WORK INSTRUCTION -
Line by line, copy out the entries exactly and leave the pictures behind.
*** Opening of PROVIDED RECORDS ***
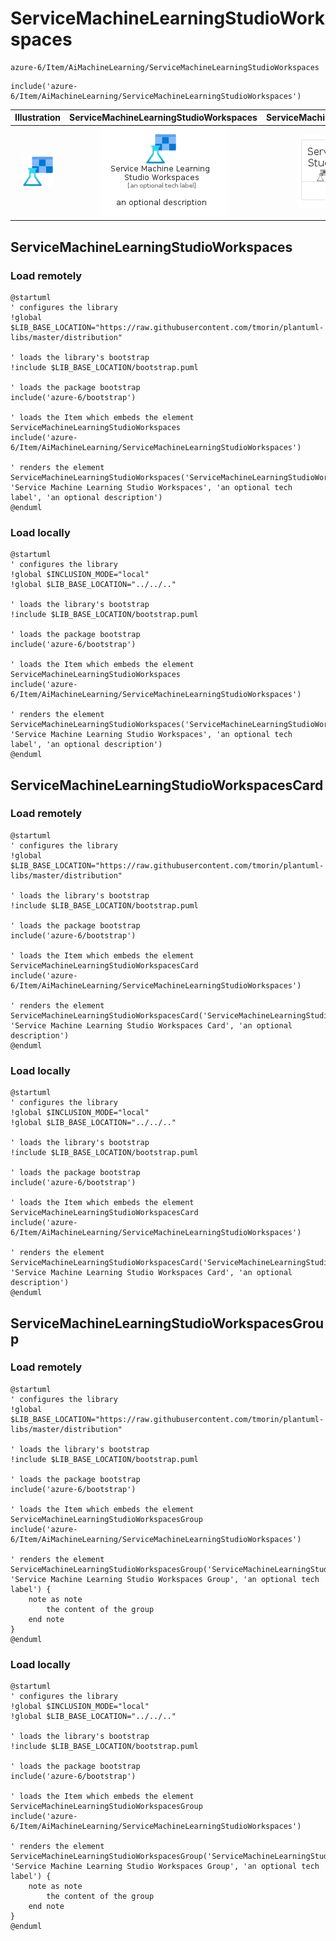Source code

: # ServiceMachineLearningStudioWorkspaces


```text
azure-6/Item/AiMachineLearning/ServiceMachineLearningStudioWorkspaces
```

```text
include('azure-6/Item/AiMachineLearning/ServiceMachineLearningStudioWorkspaces')
```



| Illustration | ServiceMachineLearningStudioWorkspaces | ServiceMachineLearningStudioWorkspacesCard | ServiceMachineLearningStudioWorkspacesGroup |
| :---: | :---: | :---: | :---: |
| ![illustration for Illustration](../../../azure-6/Item/AiMachineLearning/ServiceMachineLearningStudioWorkspaces.png) | ![illustration for ServiceMachineLearningStudioWorkspaces](../../../azure-6/Item/AiMachineLearning/ServiceMachineLearningStudioWorkspaces.Local.png) | ![illustration for ServiceMachineLearningStudioWorkspacesCard](../../../azure-6/Item/AiMachineLearning/ServiceMachineLearningStudioWorkspacesCard.Local.png) | ![illustration for ServiceMachineLearningStudioWorkspacesGroup](../../../azure-6/Item/AiMachineLearning/ServiceMachineLearningStudioWorkspacesGroup.Local.png) |




## ServiceMachineLearningStudioWorkspaces

### Load remotely
```plantuml
@startuml
' configures the library
!global $LIB_BASE_LOCATION="https://raw.githubusercontent.com/tmorin/plantuml-libs/master/distribution"

' loads the library's bootstrap
!include $LIB_BASE_LOCATION/bootstrap.puml

' loads the package bootstrap
include('azure-6/bootstrap')

' loads the Item which embeds the element ServiceMachineLearningStudioWorkspaces
include('azure-6/Item/AiMachineLearning/ServiceMachineLearningStudioWorkspaces')

' renders the element
ServiceMachineLearningStudioWorkspaces('ServiceMachineLearningStudioWorkspaces', 'Service Machine Learning Studio Workspaces', 'an optional tech label', 'an optional description')
@enduml
```

### Load locally
```plantuml
@startuml
' configures the library
!global $INCLUSION_MODE="local"
!global $LIB_BASE_LOCATION="../../.."

' loads the library's bootstrap
!include $LIB_BASE_LOCATION/bootstrap.puml

' loads the package bootstrap
include('azure-6/bootstrap')

' loads the Item which embeds the element ServiceMachineLearningStudioWorkspaces
include('azure-6/Item/AiMachineLearning/ServiceMachineLearningStudioWorkspaces')

' renders the element
ServiceMachineLearningStudioWorkspaces('ServiceMachineLearningStudioWorkspaces', 'Service Machine Learning Studio Workspaces', 'an optional tech label', 'an optional description')
@enduml
```

## ServiceMachineLearningStudioWorkspacesCard

### Load remotely
```plantuml
@startuml
' configures the library
!global $LIB_BASE_LOCATION="https://raw.githubusercontent.com/tmorin/plantuml-libs/master/distribution"

' loads the library's bootstrap
!include $LIB_BASE_LOCATION/bootstrap.puml

' loads the package bootstrap
include('azure-6/bootstrap')

' loads the Item which embeds the element ServiceMachineLearningStudioWorkspacesCard
include('azure-6/Item/AiMachineLearning/ServiceMachineLearningStudioWorkspaces')

' renders the element
ServiceMachineLearningStudioWorkspacesCard('ServiceMachineLearningStudioWorkspacesCard', 'Service Machine Learning Studio Workspaces Card', 'an optional description')
@enduml
```

### Load locally
```plantuml
@startuml
' configures the library
!global $INCLUSION_MODE="local"
!global $LIB_BASE_LOCATION="../../.."

' loads the library's bootstrap
!include $LIB_BASE_LOCATION/bootstrap.puml

' loads the package bootstrap
include('azure-6/bootstrap')

' loads the Item which embeds the element ServiceMachineLearningStudioWorkspacesCard
include('azure-6/Item/AiMachineLearning/ServiceMachineLearningStudioWorkspaces')

' renders the element
ServiceMachineLearningStudioWorkspacesCard('ServiceMachineLearningStudioWorkspacesCard', 'Service Machine Learning Studio Workspaces Card', 'an optional description')
@enduml
```

## ServiceMachineLearningStudioWorkspacesGroup

### Load remotely
```plantuml
@startuml
' configures the library
!global $LIB_BASE_LOCATION="https://raw.githubusercontent.com/tmorin/plantuml-libs/master/distribution"

' loads the library's bootstrap
!include $LIB_BASE_LOCATION/bootstrap.puml

' loads the package bootstrap
include('azure-6/bootstrap')

' loads the Item which embeds the element ServiceMachineLearningStudioWorkspacesGroup
include('azure-6/Item/AiMachineLearning/ServiceMachineLearningStudioWorkspaces')

' renders the element
ServiceMachineLearningStudioWorkspacesGroup('ServiceMachineLearningStudioWorkspacesGroup', 'Service Machine Learning Studio Workspaces Group', 'an optional tech label') {
    note as note
        the content of the group
    end note
}
@enduml
```

### Load locally
```plantuml
@startuml
' configures the library
!global $INCLUSION_MODE="local"
!global $LIB_BASE_LOCATION="../../.."

' loads the library's bootstrap
!include $LIB_BASE_LOCATION/bootstrap.puml

' loads the package bootstrap
include('azure-6/bootstrap')

' loads the Item which embeds the element ServiceMachineLearningStudioWorkspacesGroup
include('azure-6/Item/AiMachineLearning/ServiceMachineLearningStudioWorkspaces')

' renders the element
ServiceMachineLearningStudioWorkspacesGroup('ServiceMachineLearningStudioWorkspacesGroup', 'Service Machine Learning Studio Workspaces Group', 'an optional tech label') {
    note as note
        the content of the group
    end note
}
@enduml
```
*** Close of PROVIDED RECORDS ***
RESULT -
Source code

: # ServiceMachineLearningStudioWorkspaces


```text
azure-6/Item/AiMachineLearning/ServiceMachineLearningStudioWorkspaces
```

```text
include('azure-6/Item/AiMachineLearning/ServiceMachineLearningStudioWorkspaces')
```



| Illustration | ServiceMachineLearningStudioWorkspaces | ServiceMachineLearningStudioWorkspacesCard | ServiceMachineLearningStudioWorkspacesGroup |
| :---: | :---: | :---: | :---: |
| ![illustration for Illustration](../../../azure-6/Item/AiMachineLearning/ServiceMachineLearningStudioWorkspaces.png) | ![illustration for ServiceMachineLearningStudioWorkspaces](../../../azure-6/Item/AiMachineLearning/ServiceMachineLearningStudioWorkspaces.Local.png) | ![illustration for ServiceMachineLearningStudioWorkspacesCard](../../../azure-6/Item/AiMachineLearning/ServiceMachineLearningStudioWorkspacesCard.Local.png) | ![illustration for ServiceMachineLearningStudioWorkspacesGroup](../../../azure-6/Item/AiMachineLearning/ServiceMachineLearningStudioWorkspacesGroup.Local.png) |




## ServiceMachineLearningStudioWorkspaces

### Load remotely
```plantuml
@startuml
' configures the library
!global $LIB_BASE_LOCATION="https://raw.githubusercontent.com/tmorin/plantuml-libs/master/distribution"

' loads the library's bootstrap
!include $LIB_BASE_LOCATION/bootstrap.puml

' loads the package bootstrap
include('azure-6/bootstrap')

' loads the Item which embeds the element ServiceMachineLearningStudioWorkspaces
include('azure-6/Item/AiMachineLearning/ServiceMachineLearningStudioWorkspaces')

' renders the element
ServiceMachineLearningStudioWorkspaces('ServiceMachineLearningStudioWorkspaces', 'Service Machine Learning Studio Workspaces', 'an optional tech label', 'an optional description')
@enduml
```

### Load locally
```plantuml
@startuml
' configures the library
!global $INCLUSION_MODE="local"
!global $LIB_BASE_LOCATION="../../.."

' loads the library's bootstrap
!include $LIB_BASE_LOCATION/bootstrap.puml

' loads the package bootstrap
include('azure-6/bootstrap')

' loads the Item which embeds the element ServiceMachineLearningStudioWorkspaces
include('azure-6/Item/AiMachineLearning/ServiceMachineLearningStudioWorkspaces')

' renders the element
ServiceMachineLearningStudioWorkspaces('ServiceMachineLearningStudioWorkspaces', 'Service Machine Learning Studio Workspaces', 'an optional tech label', 'an optional description')
@enduml
```

## ServiceMachineLearningStudioWorkspacesCard

### Load remotely
```plantuml
@startuml
' configures the library
!global $LIB_BASE_LOCATION="https://raw.githubusercontent.com/tmorin/plantuml-libs/master/distribution"

' loads the library's bootstrap
!include $LIB_BASE_LOCATION/bootstrap.puml

' loads the package bootstrap
include('azure-6/bootstrap')

' loads the Item which embeds the element ServiceMachineLearningStudioWorkspacesCard
include('azure-6/Item/AiMachineLearning/ServiceMachineLearningStudioWorkspaces')

' renders the element
ServiceMachineLearningStudioWorkspacesCard('ServiceMachineLearningStudioWorkspacesCard', 'Service Machine Learning Studio Workspaces Card', 'an optional description')
@enduml
```

### Load locally
```plantuml
@startuml
' configures the library
!global $INCLUSION_MODE="local"
!global $LIB_BASE_LOCATION="../../.."

' loads the library's bootstrap
!include $LIB_BASE_LOCATION/bootstrap.puml

' loads the package bootstrap
include('azure-6/bootstrap')

' loads the Item which embeds the element ServiceMachineLearningStudioWorkspacesCard
include('azure-6/Item/AiMachineLearning/ServiceMachineLearningStudioWorkspaces')

' renders the element
ServiceMachineLearningStudioWorkspacesCard('ServiceMachineLearningStudioWorkspacesCard', 'Service Machine Learning Studio Workspaces Card', 'an optional description')
@enduml
```

## ServiceMachineLearningStudioWorkspacesGroup

### Load remotely
```plantuml
@startuml
' configures the library
!global $LIB_BASE_LOCATION="https://raw.githubusercontent.com/tmorin/plantuml-libs/master/distribution"

' loads the library's bootstrap
!include $LIB_BASE_LOCATION/bootstrap.puml

' loads the package bootstrap
include('azure-6/bootstrap')

' loads the Item which embeds the element ServiceMachineLearningStudioWorkspacesGroup
include('azure-6/Item/AiMachineLearning/ServiceMachineLearningStudioWorkspaces')

' renders the element
ServiceMachineLearningStudioWorkspacesGroup('ServiceMachineLearningStudioWorkspacesGroup', 'Service Machine Learning Studio Workspaces Group', 'an optional tech label') {
    note as note
        the content of the group
    end note
}
@enduml
```

### Load locally
```plantuml
@startuml
' configures the library
!global $INCLUSION_MODE="local"
!global $LIB_BASE_LOCATION="../../.."

' loads the library's bootstrap
!include $LIB_BASE_LOCATION/bootstrap.puml

' loads the package bootstrap
include('azure-6/bootstrap')

' loads the Item which embeds the element ServiceMachineLearningStudioWorkspacesGroup
include('azure-6/Item/AiMachineLearning/ServiceMachineLearningStudioWorkspaces')

' renders the element
ServiceMachineLearningStudioWorkspacesGroup('ServiceMachineLearningStudioWorkspacesGroup', 'Service Machine Learning Studio Workspaces Group', 'an optional tech label') {
    note as note
        the content of the group
    end note
}
@enduml
```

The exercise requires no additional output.